Question

# If a, b and c are real, then both the roots of the equation $\left( {x - b} \right)\left( {x - c} \right) + \left( {x - c} \right)\left( {x - a} \right) + \left( {x - a} \right)\left( {x - b} \right) = 0$ are always:A.PositiveB.NegativeC.RealD.Imaginary

Hint: First of all, we will expand the given equation $\left( {x - b} \right)\left( {x - c} \right) + \left( {x - c} \right)\left( {x - a} \right) + \left( {x - a} \right)\left( {x - b} \right) = 0$ and write it in the powers of x and the other remaining part as constant. Doing so, we will easily sort the coefficients of powers of x. Then, we will find the discriminant D of the given equation using the formula $D = {b^2} - 4ac$. After that, we will check the conditions if D = 0 or D $\geqslant$0 or if D $\leqslant$0. We can then find out whether any of the options is correct or not.

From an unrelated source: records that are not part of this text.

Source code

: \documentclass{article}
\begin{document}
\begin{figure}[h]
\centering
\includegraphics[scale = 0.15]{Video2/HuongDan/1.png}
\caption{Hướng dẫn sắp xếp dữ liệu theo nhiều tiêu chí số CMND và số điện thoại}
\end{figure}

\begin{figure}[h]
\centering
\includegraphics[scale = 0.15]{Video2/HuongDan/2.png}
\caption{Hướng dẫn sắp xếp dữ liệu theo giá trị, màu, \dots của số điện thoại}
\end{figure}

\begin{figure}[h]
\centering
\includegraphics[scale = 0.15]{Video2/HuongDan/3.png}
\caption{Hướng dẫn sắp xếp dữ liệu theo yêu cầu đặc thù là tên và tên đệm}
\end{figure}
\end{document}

We are given that a, b and c are real.
The given equation is $\left( {x - b} \right)\left( {x - c} \right) + \left( {x - c} \right)\left( {x - a} \right) + \left( {x - a} \right)\left( {x - b} \right) = 0$. We are required to find the nature of the roots of this equation.
First, we will expand and simplify the given equation as
$\Rightarrow \left( {x - b} \right)\left( {x - c} \right) + \left( {x - c} \right)\left( {x - a} \right) + \left( {x - a} \right)\left( {x - b} \right) = 0 \\ \Rightarrow {x^2} - bx - cx + bc + {x^2} - cx - ax + ac + {x^2} - ax - bx + ab = 0 \\$
Combining the coefficients of the same powers of x, we get
$\Rightarrow 3{x^2} - 2\left( {a + b + c} \right)x + (ab + bc + ac) = 0$
Now, we know that the formula to calculate the discriminant D of the any algebraic equation is given by $D = {b^2} - 4ac$, where a is the coefficient of x2, b is the coefficient of x and c is the constant term of the equation.
Therefore, we get a = 3, b = -2 (a + b + c) and c = (ab + bc + ac) from the equation we simplified above.
Substituting these values in the formula of D, we get
$\Rightarrow D = {b^2} - 4ac \\ \Rightarrow D = {\left\{ { - 2\left( {a + b + c} \right)} \right\}^2} - 4\left( 3 \right)\left( {ab + bc + ac} \right) \\ \Rightarrow D = 4{\left( {a + b + c} \right)^2} - 4(3)\left( {ab + bc + ca} \right) \\ we\;know\;that\; \left(a+b+c\right)^2=a^2+b^2+c^2+2\left(ab+bc+ca\right)\\ \Rightarrow D = 4\left[ {{a^2} + {b^2} + {c^2} - ab - bc - ca} \right] \\ \Rightarrow D = 2\left[ {{{\left( {a - b} \right)}^2} + {{\left( {b - c} \right)}^2} + {{\left( {c - a} \right)}^2}} \right] \\$
Here, we can see that D is the product of 2 which is a positive integer and a total of 3 perfect squares of integers which means they are positive as well.
$\Rightarrow D \geqslant 0$
We know that if
1)$D = 0$, then the roots are real and equal.
2)$D \geqslant 0$, then the roots are real and distinct.
3)$D < 0$, then the roots are imaginary.
Hence, we can say that the roots of the given equation are real.
Therefore, option(C) is correct.

Note: In such questions, you can get confused with the method to be used. You can use both the methods, by finding the determinant or by factorization, to calculate the roots and to determine the nature of the roots.